#### AIM OF THE TASK
Write out the listing below from the line containing "those 2 years." to its last line, unaltered, ends included.

── MATERIAL FOR THIS EXERCISE

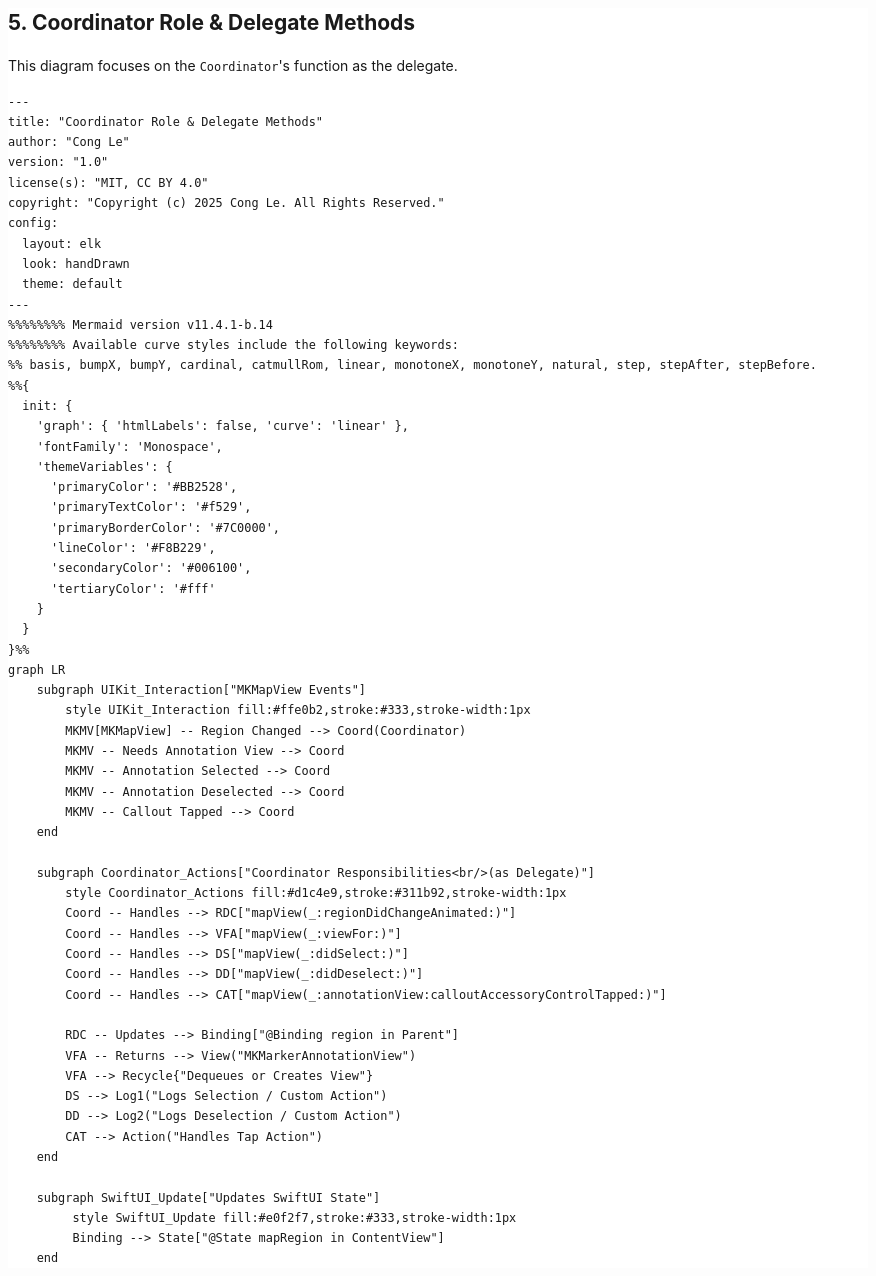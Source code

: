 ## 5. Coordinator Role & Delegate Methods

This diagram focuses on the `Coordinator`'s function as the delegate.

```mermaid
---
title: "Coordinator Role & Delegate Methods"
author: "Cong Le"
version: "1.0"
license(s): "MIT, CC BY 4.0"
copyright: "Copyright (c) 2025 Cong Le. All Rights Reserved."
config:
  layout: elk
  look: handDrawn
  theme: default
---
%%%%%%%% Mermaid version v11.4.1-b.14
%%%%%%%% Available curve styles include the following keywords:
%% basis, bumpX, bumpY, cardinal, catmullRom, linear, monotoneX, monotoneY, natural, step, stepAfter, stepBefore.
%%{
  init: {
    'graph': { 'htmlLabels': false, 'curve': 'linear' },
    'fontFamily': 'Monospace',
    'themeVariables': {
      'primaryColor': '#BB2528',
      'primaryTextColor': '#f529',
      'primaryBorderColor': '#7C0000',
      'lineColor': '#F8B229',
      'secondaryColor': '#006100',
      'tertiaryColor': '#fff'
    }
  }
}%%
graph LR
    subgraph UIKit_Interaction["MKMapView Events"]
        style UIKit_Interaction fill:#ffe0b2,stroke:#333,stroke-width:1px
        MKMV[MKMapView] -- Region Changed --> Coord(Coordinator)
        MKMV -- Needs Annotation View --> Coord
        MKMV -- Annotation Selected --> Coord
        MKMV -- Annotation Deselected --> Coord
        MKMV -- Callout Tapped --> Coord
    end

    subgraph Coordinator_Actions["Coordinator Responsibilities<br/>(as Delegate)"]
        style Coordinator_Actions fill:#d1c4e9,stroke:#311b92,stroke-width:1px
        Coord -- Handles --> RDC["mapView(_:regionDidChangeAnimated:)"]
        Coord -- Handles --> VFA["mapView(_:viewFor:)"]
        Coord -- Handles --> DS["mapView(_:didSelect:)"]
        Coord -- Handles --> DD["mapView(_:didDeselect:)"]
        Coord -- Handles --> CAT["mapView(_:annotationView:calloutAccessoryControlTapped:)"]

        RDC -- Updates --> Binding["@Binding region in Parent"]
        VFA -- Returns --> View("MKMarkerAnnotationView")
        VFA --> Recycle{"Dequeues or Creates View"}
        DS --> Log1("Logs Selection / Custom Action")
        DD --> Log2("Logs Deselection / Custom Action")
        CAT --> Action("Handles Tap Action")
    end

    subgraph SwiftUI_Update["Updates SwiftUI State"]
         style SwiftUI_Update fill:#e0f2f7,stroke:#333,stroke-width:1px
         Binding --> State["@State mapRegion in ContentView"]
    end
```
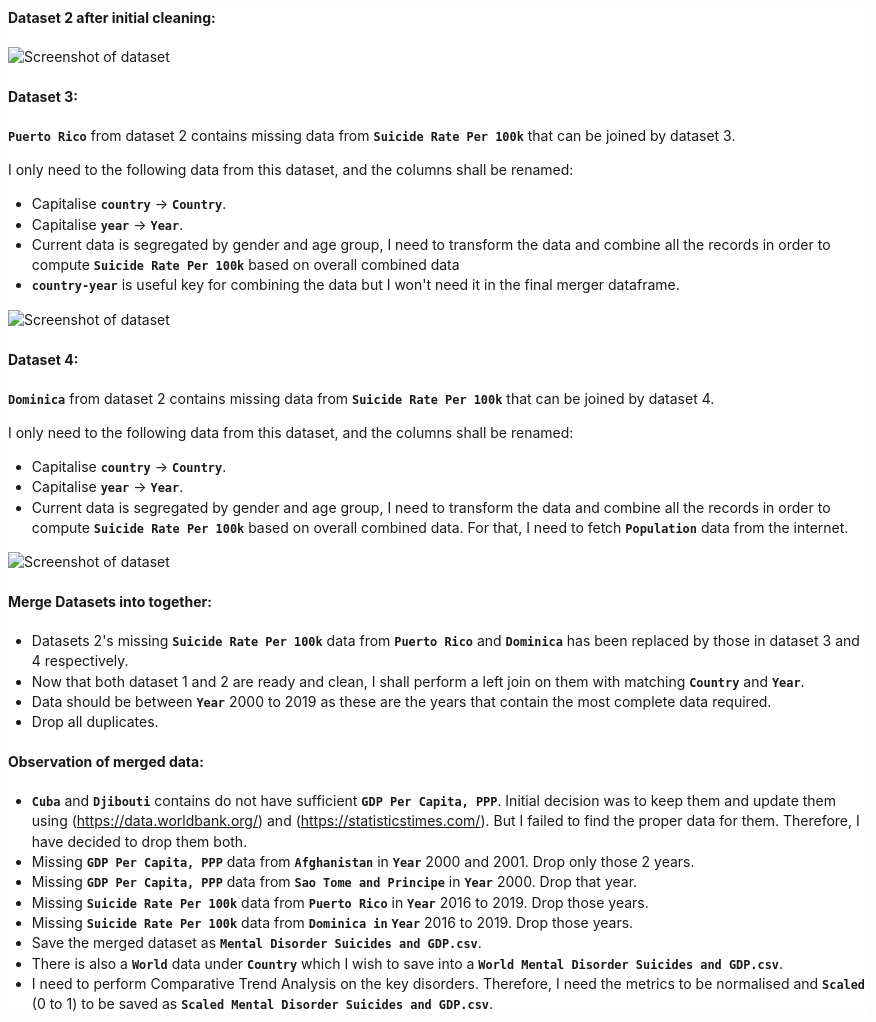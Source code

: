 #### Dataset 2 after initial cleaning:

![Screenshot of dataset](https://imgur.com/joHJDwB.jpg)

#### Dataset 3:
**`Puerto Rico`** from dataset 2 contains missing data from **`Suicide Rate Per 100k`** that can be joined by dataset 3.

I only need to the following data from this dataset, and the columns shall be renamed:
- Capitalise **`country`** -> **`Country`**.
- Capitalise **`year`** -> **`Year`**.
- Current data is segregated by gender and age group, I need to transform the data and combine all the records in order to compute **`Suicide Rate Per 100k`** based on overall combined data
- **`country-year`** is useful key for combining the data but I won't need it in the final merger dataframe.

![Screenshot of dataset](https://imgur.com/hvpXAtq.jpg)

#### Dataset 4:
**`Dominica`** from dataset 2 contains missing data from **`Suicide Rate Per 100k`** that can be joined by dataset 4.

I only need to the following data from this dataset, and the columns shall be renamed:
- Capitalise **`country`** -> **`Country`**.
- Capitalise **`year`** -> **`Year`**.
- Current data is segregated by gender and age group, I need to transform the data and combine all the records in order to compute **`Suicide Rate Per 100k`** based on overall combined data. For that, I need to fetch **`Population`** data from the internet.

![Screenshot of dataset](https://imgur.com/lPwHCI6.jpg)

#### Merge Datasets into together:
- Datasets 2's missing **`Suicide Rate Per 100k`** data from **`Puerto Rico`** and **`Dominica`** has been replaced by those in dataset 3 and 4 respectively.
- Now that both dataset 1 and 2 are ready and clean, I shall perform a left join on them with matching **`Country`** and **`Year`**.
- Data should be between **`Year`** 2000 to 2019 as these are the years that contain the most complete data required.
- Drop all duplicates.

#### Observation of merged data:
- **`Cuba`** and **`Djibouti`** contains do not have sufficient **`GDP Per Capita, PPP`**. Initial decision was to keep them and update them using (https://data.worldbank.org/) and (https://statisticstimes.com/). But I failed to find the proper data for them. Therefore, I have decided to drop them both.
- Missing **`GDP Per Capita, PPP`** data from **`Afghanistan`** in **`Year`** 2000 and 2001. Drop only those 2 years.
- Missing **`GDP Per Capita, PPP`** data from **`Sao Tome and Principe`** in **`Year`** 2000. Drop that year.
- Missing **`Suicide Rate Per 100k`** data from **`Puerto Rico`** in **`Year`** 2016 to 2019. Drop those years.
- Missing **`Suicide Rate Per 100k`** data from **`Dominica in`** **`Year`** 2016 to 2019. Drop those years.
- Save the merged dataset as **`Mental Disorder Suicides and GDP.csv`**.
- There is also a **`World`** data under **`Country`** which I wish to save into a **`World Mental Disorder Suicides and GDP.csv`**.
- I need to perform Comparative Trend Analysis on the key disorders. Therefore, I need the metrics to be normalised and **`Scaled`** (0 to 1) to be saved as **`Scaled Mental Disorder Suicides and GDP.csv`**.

────

#### COMPLETED EXERCISE
- Missing **`GDP Per Capita, PPP`** data from **`Afghanistan`** in **`Year`** 2000 and 2001. Drop only those 2 years.
- Missing **`GDP Per Capita, PPP`** data from **`Sao Tome and Principe`** in **`Year`** 2000. Drop that year.
- Missing **`Suicide Rate Per 100k`** data from **`Puerto Rico`** in **`Year`** 2016 to 2019. Drop those years.
- Missing **`Suicide Rate Per 100k`** data from **`Dominica in`** **`Year`** 2016 to 2019. Drop those years.
- Save the merged dataset as **`Mental Disorder Suicides and GDP.csv`**.
- There is also a **`World`** data under **`Country`** which I wish to save into a **`World Mental Disorder Suicides and GDP.csv`**.
- I need to perform Comparative Trend Analysis on the key disorders. Therefore, I need the metrics to be normalised and **`Scaled`** (0 to 1) to be saved as **`Scaled Mental Disorder Suicides and GDP.csv`**.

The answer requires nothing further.